Japanese Premier Shinzo Abe headed to the White House Friday on a mission to send a strong signal to China, which has stepped up pressure on the conservative leader over a tense territorial row.
Two months after his right-leaning Liberal Democratic Party swept back into power, Abe opened his first meeting with President Barack Obama in hopes of showing the region that there is no daylight between the two allies.
Abe has moved to increase officially pacifist Japan's defense spending for the first time in more than a decade in a show of resolve toward China, whose vessels have increasingly neared contested islands in the East China Sea.
Ahead of his visit, Abe told The Washington Post that China's stance of "coercion and intimidation" would eventually hurt its investment climate and faulted China's schools for "teaching anti-Japanese sentiment."
Beijing fired back, with Foreign Ministry spokesman Hong Lei saying officials were "shocked," and that "only Chinese people have the right to speak about whether China's political system and development strategy is suitable."
Abe's government was heartened last month when then-secretary of state Hillary Clinton warned China not to challenge Japan's control over the islands and said the area was protected under a U.S. security treaty with Tokyo.
Obama's aides were cautious ahead of Abe's visit, stressing the need to calm tensions between the world's second and third largest economies over the islands known as the Senkaku in Japan and the Diaoyu in Chinese.
"No one wants to allow tensions to fester or to escalate," said Danny Russel, Obama's top aide on Asia policy.
Obama "will welcome any and all constructive steps to engage diplomatically and to manage the maritime situation in a way that prevents the risk of miscalculation," Russel told reporters.
The United States and Japan also will look to present a common front in condemning North Korea, which on February 12 defiantly carried out its third nuclear test.

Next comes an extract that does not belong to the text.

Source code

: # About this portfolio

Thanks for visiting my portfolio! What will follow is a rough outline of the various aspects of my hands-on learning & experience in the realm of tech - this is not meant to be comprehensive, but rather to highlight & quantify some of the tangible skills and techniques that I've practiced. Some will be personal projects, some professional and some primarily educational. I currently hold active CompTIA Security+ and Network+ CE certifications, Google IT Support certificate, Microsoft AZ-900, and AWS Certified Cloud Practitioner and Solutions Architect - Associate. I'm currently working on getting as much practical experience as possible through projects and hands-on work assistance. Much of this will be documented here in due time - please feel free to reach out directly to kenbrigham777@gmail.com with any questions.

Abe, who was also prime minister from 2006-2007, is known for his outspoken views. While in the opposition in 2010, he said in a speech in Washington that China was pursuing a policy of "lebensraum," the term Adolf Hitler used to refer to the "living space" he sought for Nazi Germany.

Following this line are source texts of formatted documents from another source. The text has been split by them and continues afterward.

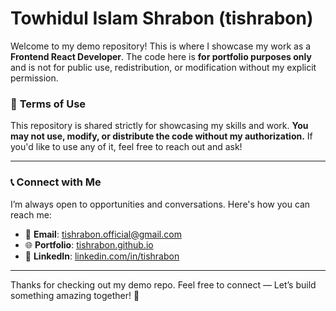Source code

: # Towhidul Islam Shrabon (tishrabon)

Welcome to my demo repository! This is where I showcase my work as a **Frontend React Developer**. The code here is **for portfolio purposes only** and is not for public use, redistribution, or modification without my explicit permission.

### 🚫 **Terms of Use**
This repository is shared strictly for showcasing my skills and work. **You may not use, modify, or distribute the code without my authorization.** If you'd like to use any of it, feel free to reach out and ask!

---

### 📞 **Connect with Me**
I’m always open to opportunities and conversations. Here's how you can reach me:

- 📧 **Email**: [tishrabon.official@gmail.com](mailto:tishrabon.official@gmail.com)
- 🌐 **Portfolio**: [tishrabon.github.io](https://tishrabon.github.io)
- 🔗 **LinkedIn**: [linkedin.com/in/tishrabon](https://linkedin.com/in/tishrabon)

---

Thanks for checking out my demo repo. Feel free to connect — Let’s build something amazing together! 🚀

Since returning to office, Abe has been more circumspect in expressing his views -- particularly on Japan's wartime history, a topic that remains an open wound in relations with South Korea and China.
South Korea on Friday voiced anger after Abe's government sent a low-ranking official to western Japan to take part in an annual rally that exerts Tokyo's claims to another set of sparsely populated islands controlled by Seoul.

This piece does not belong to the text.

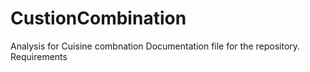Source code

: # CustionCombination
Analysis for Cuisine combnation
Documentation file for the repository.
Requirements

The United States has been hoping that Japan and South Korea will find a way to repair relations, particularly with new leaders in the two U.S. allies. South Korean president-elect Park Geun-Hye takes office Monday.
Russel said that Obama was aware of "very sensitive legacy issues from the last century and believes it's important to take steps to promote healing."
Abe is also expected to speak to Obama about the prospect of Japan entering talks on the Trans-Pacific Partnership, a proposed free trade pact that the United States hopes will be key to shaping the region's future.
The Liberal Democratic Party said during the election that it would only support entering talks if certain sectors are exempted.
But White House official Mike Froman said Thursday that any country in negotiations needed to put "everything on the table."
Abe's predecessor Yoshihiko Noda won praise in Washington by supporting the trade pact, but he ran into fierce opposition from Japan's powerful farmers, who fear that they would be crushed by foreign competition.